Exemplo gritante é o sacrifício da personagem don juanesca e imensamente sedutora de Cariófilo, que haveria de inspirar alguns autores castelhanos, como um D. João português, avant la lettre, precursor da universal personagem do burlador de mulheres de Tirso de Molina, e consequentemente também um dos pais do dissoluto D. Juan de Molière. A esse propósito, Xavier Fernández, salienta a dependência textual de dois textos espanhóis (Tan largo me lo fiáis e El Burlador de Sevilla), face ao texto da Comedia Eufrosina, um desenvolvimento da tese defendida por Menéndez y Pelayo em Orígenes de la Novela, de que a Eufrosina teria sido uma das fontes peninsulares do Don Juan de Tirso de Molina. Para o investigador galego “El autor del Tan Largo, y en ciertas medida el de El Burlador, tuvieram como parcial fuente de inspiración el texto de la Comedia Eufrosina, tan difundida por entonces en Portugal e en España”. De facto, Cariófilo propõe-nos uma filosofia de imoralidade amatória idêntica à que viria a ser expressa por Don Juan de Tirso meio século depois. O burlador português, seria, assim, o antecedente certo do burlador espanhol, concluindo que há, portanto, uma dependência textual “desatendida hasta ahora”, pelos historiadores da lenda de Don Juan.
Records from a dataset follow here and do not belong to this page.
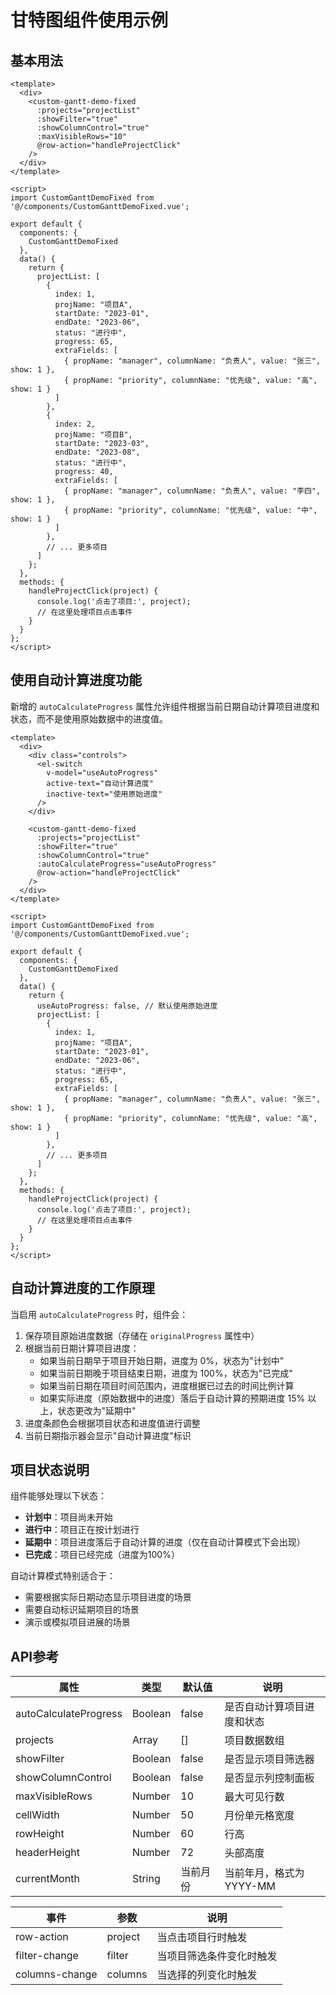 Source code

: # 甘特图组件使用示例

## 基本用法

```vue
<template>
  <div>
    <custom-gantt-demo-fixed
      :projects="projectList"
      :showFilter="true"
      :showColumnControl="true"
      :maxVisibleRows="10"
      @row-action="handleProjectClick"
    />
  </div>
</template>

<script>
import CustomGanttDemoFixed from '@/components/CustomGanttDemoFixed.vue';

export default {
  components: {
    CustomGanttDemoFixed
  },
  data() {
    return {
      projectList: [
        {
          index: 1,
          projName: "项目A",
          startDate: "2023-01",
          endDate: "2023-06",
          status: "进行中",
          progress: 65,
          extraFields: [
            { propName: "manager", columnName: "负责人", value: "张三", show: 1 },
            { propName: "priority", columnName: "优先级", value: "高", show: 1 }
          ]
        },
        {
          index: 2,
          projName: "项目B",
          startDate: "2023-03",
          endDate: "2023-08",
          status: "进行中",
          progress: 40,
          extraFields: [
            { propName: "manager", columnName: "负责人", value: "李四", show: 1 },
            { propName: "priority", columnName: "优先级", value: "中", show: 1 }
          ]
        },
        // ... 更多项目
      ]
    };
  },
  methods: {
    handleProjectClick(project) {
      console.log('点击了项目:', project);
      // 在这里处理项目点击事件
    }
  }
};
</script>
```

## 使用自动计算进度功能

新增的 `autoCalculateProgress` 属性允许组件根据当前日期自动计算项目进度和状态，而不是使用原始数据中的进度值。

```vue
<template>
  <div>
    <div class="controls">
      <el-switch
        v-model="useAutoProgress"
        active-text="自动计算进度"
        inactive-text="使用原始进度"
      />
    </div>
    
    <custom-gantt-demo-fixed
      :projects="projectList"
      :showFilter="true"
      :showColumnControl="true"
      :autoCalculateProgress="useAutoProgress"
      @row-action="handleProjectClick"
    />
  </div>
</template>

<script>
import CustomGanttDemoFixed from '@/components/CustomGanttDemoFixed.vue';

export default {
  components: {
    CustomGanttDemoFixed
  },
  data() {
    return {
      useAutoProgress: false, // 默认使用原始进度
      projectList: [
        {
          index: 1,
          projName: "项目A",
          startDate: "2023-01",
          endDate: "2023-06",
          status: "进行中",
          progress: 65,
          extraFields: [
            { propName: "manager", columnName: "负责人", value: "张三", show: 1 },
            { propName: "priority", columnName: "优先级", value: "高", show: 1 }
          ]
        },
        // ... 更多项目
      ]
    };
  },
  methods: {
    handleProjectClick(project) {
      console.log('点击了项目:', project);
      // 在这里处理项目点击事件
    }
  }
};
</script>
```

## 自动计算进度的工作原理

当启用 `autoCalculateProgress` 时，组件会：

1. 保存项目原始进度数据（存储在 `originalProgress` 属性中）
2. 根据当前日期计算项目进度：
   - 如果当前日期早于项目开始日期，进度为 0%，状态为"计划中"
   - 如果当前日期晚于项目结束日期，进度为 100%，状态为"已完成"
   - 如果当前日期在项目时间范围内，进度根据已过去的时间比例计算
   - 如果实际进度（原始数据中的进度）落后于自动计算的预期进度 15% 以上，状态更改为"延期中"
3. 进度条颜色会根据项目状态和进度值进行调整
4. 当前日期指示器会显示"自动计算进度"标识

## 项目状态说明

组件能够处理以下状态：

- **计划中**：项目尚未开始
- **进行中**：项目正在按计划进行
- **延期中**：项目进度落后于自动计算的进度（仅在自动计算模式下会出现）
- **已完成**：项目已经完成（进度为100%）

自动计算模式特别适合于：
- 需要根据实际日期动态显示项目进度的场景
- 需要自动标识延期项目的场景
- 演示或模拟项目进展的场景

## API参考

| 属性 | 类型 | 默认值 | 说明 |
|------|------|-------|------|
| autoCalculateProgress | Boolean | false | 是否自动计算项目进度和状态 |
| projects | Array | [] | 项目数据数组 |
| showFilter | Boolean | false | 是否显示项目筛选器 |
| showColumnControl | Boolean | false | 是否显示列控制面板 |
| maxVisibleRows | Number | 10 | 最大可见行数 |
| cellWidth | Number | 50 | 月份单元格宽度 |
| rowHeight | Number | 60 | 行高 |
| headerHeight | Number | 72 | 头部高度 |
| currentMonth | String | 当前月份 | 当前年月，格式为YYYY-MM |

| 事件 | 参数 | 说明 |
|------|------|------|
| row-action | project | 当点击项目行时触发 |
| filter-change | filter | 当项目筛选条件变化时触发 |
| columns-change | columns | 当选择的列变化时触发 |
E, se o texto dramático do elegante cortesão Jorge Ferreira de Vasconcelos não foi em Portugal fonte do género picaresco, justo será relembrar que, a fonte e matriz do universal Don Juan “el gran garañón de España”, poderá estar de facto, no prodigioso Cariófilo “el gran garañón” de Portugal, personagem da Comédia Eufrosina.